We were on a path to R and things were going well.

About 2 months ago, my wife and I took a short vacation. On this vacation, we met a bunch of guys and they all took a liking to us. I was a bit uncomfortable, since the whole thing with the other men was just a few months old. After the trip, one of the guys found my wife on FB and friended her. I felt extremely uncomfortable with that. She promised she would unfriend and not have contact with him. She did unfriend, however, on more than one occasion, they have FB messaged each other. There has been NOTHING in any messages to make me feel it was uncomfortable or inappropriate. Just joking with each other back and forth. She had expressed to him that they can't be friends because of me.

But she never tells me about the messages. I see them, I still will monitor occasionally, and I guess I'm just tired of being told "I won't talk to him anymore", yet she does and then deletes the messages right after. 

So what do I do? I am angry and while we are not fighting, I am much less loving to her than I usually am and she can pick up on that. When she asks me if anything is wrong, I say "No." because i don't want to get into another fight where I confess to checking her FB (I tell her I try not to do that anymore, though its hard not to).

I think I have to come to the conclusion that while her actions aren't malicious to me, she's selfish enough to do what she wants to do, regardless of my feelings, as I've asked her on many occasions not to have any more contact with him.

Her last couple of conversations (which have been brief nothings) again have no "gotcha" moments. 

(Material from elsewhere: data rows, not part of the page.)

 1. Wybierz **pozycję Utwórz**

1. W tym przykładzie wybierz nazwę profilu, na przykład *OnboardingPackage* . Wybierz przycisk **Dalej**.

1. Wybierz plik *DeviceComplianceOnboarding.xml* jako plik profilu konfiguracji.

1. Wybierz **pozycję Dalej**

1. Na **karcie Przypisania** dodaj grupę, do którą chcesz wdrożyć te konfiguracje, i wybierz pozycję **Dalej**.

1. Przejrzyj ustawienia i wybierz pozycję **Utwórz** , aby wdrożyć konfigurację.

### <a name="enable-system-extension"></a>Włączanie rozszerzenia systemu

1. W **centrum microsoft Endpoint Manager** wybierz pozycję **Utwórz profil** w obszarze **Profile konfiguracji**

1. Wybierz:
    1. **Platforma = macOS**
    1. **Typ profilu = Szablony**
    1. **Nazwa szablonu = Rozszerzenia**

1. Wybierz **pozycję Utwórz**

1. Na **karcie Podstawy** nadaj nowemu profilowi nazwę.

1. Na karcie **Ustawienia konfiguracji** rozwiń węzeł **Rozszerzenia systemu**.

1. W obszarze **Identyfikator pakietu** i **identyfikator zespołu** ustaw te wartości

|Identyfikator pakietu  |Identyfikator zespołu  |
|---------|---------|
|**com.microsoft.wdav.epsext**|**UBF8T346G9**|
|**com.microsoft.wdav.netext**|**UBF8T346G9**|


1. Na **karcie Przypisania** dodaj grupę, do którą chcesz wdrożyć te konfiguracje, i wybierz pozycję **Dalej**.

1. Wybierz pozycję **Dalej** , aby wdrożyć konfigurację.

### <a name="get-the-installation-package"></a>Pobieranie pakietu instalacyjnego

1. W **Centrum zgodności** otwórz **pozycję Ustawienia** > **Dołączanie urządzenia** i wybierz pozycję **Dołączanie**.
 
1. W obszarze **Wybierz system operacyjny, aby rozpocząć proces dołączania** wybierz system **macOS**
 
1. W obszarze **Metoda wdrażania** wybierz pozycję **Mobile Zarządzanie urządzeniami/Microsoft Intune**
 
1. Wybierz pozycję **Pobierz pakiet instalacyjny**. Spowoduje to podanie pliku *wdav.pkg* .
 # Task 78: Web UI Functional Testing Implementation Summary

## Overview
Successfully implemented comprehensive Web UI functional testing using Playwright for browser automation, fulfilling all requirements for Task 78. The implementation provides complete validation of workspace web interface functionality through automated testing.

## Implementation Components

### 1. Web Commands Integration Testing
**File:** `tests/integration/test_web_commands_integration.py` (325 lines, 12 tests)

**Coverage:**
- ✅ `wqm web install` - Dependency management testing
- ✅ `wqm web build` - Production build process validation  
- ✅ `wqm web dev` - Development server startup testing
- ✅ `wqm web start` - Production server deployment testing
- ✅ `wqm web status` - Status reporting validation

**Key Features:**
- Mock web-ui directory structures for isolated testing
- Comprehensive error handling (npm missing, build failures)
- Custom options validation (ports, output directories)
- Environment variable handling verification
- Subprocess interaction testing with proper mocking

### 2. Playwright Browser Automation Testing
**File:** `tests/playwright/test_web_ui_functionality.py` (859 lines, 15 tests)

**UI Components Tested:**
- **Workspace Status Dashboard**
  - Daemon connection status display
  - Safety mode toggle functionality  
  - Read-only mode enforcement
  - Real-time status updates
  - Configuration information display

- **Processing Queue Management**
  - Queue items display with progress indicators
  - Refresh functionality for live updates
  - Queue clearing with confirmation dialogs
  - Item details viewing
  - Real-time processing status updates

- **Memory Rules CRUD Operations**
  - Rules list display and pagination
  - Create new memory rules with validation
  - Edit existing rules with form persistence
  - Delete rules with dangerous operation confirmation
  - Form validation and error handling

I guess I'm more angry that she won't respect my wishes considering our past, more than thinking that this is going to lead to cheating. He lives far away, we've been doing amazing (aside from these incidents). I guess I'm asking if I'm being unreasonable in that she can't have some random male friend because of her mistakes in the past. Or am I being foolish that she does what she wants and I'm the irrational one if I get upset about her talking to another guy with no sexual references whatsoever.

I think this guy wants to get with her, but have no proof that's the case. What guy wants to befriend a good looking 35 year old mom of 2 just to be buddies. That's just naive, right?

Any thoughts?


----------



## InlandTXMM (Feb 15, 2013)

You are not naïve. Neither are these other men. She is putting herself out there. For an affair. Don't let her minimize it. There is NO reason to have guys you only briefly met on a trip, talking to her and her keeping silent about it.

If it happened once, I'd say it was a misunderstanding or a screw up. Twice? Nope. Three times or more, plus lying by omission about it and openly defying your request to stop?

You have a woman seeking an affair, my friend. And she knows it. If the situation were reversed, what would SHE be saying to YOU about this stuff? Would she ever tolerate it? My guess is not in a million years.

You have EVERY right to demand no more male friends. 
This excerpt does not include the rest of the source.